By John Wasik
CHICAGO, April 16 (Reuters) - Most emerging market talk focuses on BRICS - Brazil, Russia, India, China and South Africa - or maybe even TIMPs - Turkey, Indonesia, Mexico and the Philippines. But one sizzling emerging market that has not been adopted into an investing acronym is Thailand.
Thailand has been growing rapidly relative to sluggish Western economies. Like its Southeast Asian cousins Indonesia, Singapore and Vietnam, Thailand has a relatively young population and a growing middle class, and it is building infrastructure along with a commodities trade.
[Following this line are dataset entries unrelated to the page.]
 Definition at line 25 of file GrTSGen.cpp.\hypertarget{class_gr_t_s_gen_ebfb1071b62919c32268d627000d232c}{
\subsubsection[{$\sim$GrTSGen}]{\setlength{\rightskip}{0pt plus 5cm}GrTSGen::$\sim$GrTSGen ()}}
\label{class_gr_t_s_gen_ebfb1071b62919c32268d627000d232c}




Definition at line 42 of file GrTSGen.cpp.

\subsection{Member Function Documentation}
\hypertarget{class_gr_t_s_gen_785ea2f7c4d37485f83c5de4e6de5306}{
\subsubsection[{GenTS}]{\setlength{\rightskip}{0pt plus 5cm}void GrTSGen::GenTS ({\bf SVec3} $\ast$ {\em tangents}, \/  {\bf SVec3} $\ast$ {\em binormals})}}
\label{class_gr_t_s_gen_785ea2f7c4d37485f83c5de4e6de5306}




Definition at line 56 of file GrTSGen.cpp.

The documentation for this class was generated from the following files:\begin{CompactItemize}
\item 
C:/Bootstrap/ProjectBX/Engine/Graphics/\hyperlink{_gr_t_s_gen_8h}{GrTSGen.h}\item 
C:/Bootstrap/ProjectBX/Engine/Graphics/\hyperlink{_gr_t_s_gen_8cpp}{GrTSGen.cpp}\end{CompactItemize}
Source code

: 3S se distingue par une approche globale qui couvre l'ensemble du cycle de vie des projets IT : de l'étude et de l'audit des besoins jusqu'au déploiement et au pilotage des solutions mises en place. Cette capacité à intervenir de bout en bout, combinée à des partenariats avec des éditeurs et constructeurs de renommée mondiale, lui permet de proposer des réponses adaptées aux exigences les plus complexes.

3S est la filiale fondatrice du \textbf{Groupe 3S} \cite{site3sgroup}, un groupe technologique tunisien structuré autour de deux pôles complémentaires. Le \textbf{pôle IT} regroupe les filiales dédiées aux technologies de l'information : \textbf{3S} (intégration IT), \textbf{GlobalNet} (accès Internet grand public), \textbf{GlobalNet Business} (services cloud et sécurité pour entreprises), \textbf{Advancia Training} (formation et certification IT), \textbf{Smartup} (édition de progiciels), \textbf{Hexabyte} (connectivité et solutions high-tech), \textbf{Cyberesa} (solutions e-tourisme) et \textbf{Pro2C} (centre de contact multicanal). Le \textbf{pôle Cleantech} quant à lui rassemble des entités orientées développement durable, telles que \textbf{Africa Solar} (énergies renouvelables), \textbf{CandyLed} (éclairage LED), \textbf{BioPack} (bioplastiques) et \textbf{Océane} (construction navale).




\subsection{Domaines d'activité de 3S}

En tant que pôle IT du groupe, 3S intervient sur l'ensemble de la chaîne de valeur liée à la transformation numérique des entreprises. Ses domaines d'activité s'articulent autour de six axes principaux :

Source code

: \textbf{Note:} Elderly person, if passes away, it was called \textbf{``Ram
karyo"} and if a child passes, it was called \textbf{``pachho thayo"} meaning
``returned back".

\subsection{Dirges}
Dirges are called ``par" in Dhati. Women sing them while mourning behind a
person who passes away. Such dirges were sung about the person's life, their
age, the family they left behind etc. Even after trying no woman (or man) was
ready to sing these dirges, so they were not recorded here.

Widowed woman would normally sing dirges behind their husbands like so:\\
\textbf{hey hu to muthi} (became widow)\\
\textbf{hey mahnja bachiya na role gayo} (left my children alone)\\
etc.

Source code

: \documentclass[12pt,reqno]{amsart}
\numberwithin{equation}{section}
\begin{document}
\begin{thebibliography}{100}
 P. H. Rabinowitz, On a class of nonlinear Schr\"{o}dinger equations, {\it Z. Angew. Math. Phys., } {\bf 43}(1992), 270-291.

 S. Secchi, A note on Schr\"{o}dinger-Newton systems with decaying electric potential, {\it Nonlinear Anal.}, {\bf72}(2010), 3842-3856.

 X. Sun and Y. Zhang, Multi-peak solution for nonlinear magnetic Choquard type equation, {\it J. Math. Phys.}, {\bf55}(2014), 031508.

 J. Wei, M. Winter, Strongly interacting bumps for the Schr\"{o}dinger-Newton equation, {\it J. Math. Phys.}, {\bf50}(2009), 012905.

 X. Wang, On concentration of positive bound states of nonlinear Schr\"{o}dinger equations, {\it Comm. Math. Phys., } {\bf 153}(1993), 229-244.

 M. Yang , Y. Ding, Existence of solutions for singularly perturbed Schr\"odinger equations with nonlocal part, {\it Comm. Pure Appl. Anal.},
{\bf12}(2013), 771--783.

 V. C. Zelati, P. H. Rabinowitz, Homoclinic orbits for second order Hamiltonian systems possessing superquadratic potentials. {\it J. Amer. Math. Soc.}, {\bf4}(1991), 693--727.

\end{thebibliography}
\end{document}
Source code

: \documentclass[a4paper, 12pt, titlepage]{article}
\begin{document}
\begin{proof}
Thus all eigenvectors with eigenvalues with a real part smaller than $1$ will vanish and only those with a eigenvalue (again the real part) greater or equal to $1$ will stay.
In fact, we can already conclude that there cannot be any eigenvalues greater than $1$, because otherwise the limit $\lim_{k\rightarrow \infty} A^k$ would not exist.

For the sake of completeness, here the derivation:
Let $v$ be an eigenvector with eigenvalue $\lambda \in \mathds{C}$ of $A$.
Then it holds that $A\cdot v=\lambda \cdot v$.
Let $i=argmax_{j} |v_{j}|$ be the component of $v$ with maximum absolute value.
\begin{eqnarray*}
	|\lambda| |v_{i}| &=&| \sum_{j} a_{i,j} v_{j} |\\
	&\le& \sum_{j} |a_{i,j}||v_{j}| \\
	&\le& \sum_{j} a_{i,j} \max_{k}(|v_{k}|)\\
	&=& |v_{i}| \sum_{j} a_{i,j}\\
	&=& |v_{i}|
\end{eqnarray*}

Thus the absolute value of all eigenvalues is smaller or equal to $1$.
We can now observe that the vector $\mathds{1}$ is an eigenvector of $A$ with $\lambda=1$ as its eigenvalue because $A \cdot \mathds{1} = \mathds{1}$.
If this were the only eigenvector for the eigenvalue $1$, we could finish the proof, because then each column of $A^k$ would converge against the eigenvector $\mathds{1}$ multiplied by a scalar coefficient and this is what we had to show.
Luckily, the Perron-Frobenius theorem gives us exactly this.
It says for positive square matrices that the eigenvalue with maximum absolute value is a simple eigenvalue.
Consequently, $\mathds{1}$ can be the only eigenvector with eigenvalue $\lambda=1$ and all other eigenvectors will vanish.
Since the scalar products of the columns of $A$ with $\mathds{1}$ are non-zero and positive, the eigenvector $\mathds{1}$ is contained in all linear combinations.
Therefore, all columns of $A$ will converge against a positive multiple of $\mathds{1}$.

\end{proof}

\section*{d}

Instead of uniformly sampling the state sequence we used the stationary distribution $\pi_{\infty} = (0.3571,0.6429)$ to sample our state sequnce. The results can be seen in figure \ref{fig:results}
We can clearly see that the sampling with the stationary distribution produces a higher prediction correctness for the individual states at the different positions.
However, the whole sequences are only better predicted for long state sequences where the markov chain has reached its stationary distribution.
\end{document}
Thailand has had its political problems, including a coup, in recent years, but now it is focused on an export economy, driven by demand from China and India. Global investors are attracted to the country’s cornucopia of natural resources such as alumina, cocoa, gas, oil and sugar. Some 60 percent of the Thai gross domestic product is export-driven, which also consists of autos, rice and electronics.
Thailand’s GDP rose by almost 20 percent in the fourth quarter of 2012 over that same period the year before, bringing growth for the full year to 6.4 percent, according to the Bank of Thailand, which on Friday raised its projected estimate of this year’s growth to 5.1 percent from 4.9 percent.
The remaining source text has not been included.